### EXERCISE
Look below for the line containing "- Defect 2."; from there, print each line exactly up to and including the line containing "- Trying two", and stop.

PROVIDED RECORDS START

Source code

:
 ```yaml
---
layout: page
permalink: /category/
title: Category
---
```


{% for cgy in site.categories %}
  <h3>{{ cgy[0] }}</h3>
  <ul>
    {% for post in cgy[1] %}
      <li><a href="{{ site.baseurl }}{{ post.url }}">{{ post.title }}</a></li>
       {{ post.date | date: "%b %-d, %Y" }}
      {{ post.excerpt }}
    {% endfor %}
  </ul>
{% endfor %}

PROVIDED RECORDS END
PROVIDED RECORDS START

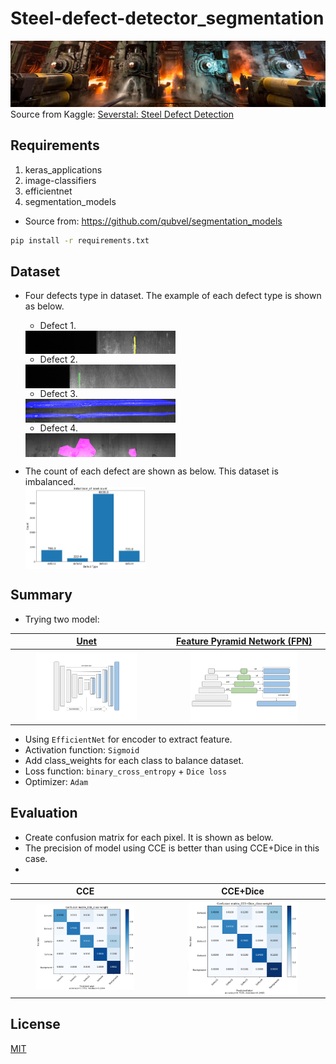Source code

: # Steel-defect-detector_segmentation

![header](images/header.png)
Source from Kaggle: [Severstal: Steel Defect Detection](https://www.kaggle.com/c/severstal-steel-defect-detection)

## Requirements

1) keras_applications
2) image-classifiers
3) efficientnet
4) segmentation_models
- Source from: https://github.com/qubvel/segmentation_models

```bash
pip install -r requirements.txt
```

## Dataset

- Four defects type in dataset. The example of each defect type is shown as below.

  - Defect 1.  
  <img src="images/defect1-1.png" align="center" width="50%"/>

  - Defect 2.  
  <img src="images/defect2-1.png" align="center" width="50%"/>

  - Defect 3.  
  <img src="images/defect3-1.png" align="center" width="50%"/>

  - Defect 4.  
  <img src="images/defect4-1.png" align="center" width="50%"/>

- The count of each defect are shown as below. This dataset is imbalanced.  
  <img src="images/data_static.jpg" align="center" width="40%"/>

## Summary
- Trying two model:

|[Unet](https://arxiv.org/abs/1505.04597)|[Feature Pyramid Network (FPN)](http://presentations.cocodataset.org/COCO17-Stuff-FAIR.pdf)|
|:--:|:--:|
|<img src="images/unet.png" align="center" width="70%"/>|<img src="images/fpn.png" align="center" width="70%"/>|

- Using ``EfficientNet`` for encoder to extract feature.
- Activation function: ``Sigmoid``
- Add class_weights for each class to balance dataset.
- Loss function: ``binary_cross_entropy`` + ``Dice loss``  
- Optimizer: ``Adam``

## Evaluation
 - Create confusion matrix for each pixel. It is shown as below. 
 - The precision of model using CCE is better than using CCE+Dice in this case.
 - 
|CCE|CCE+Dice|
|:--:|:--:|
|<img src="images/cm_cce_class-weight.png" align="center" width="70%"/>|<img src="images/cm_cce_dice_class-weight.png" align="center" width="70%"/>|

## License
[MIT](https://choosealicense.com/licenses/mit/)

PROVIDED RECORDS END

### RESPONSE AREA
  - Defect 2.  
  <img src="images/defect2-1.png" align="center" width="50%"/>

  - Defect 3.  
  <img src="images/defect3-1.png" align="center" width="50%"/>

  - Defect 4.  
  <img src="images/defect4-1.png" align="center" width="50%"/>

- The count of each defect are shown as below. This dataset is imbalanced.  
  <img src="images/data_static.jpg" align="center" width="40%"/>

## Summary
- Trying two model:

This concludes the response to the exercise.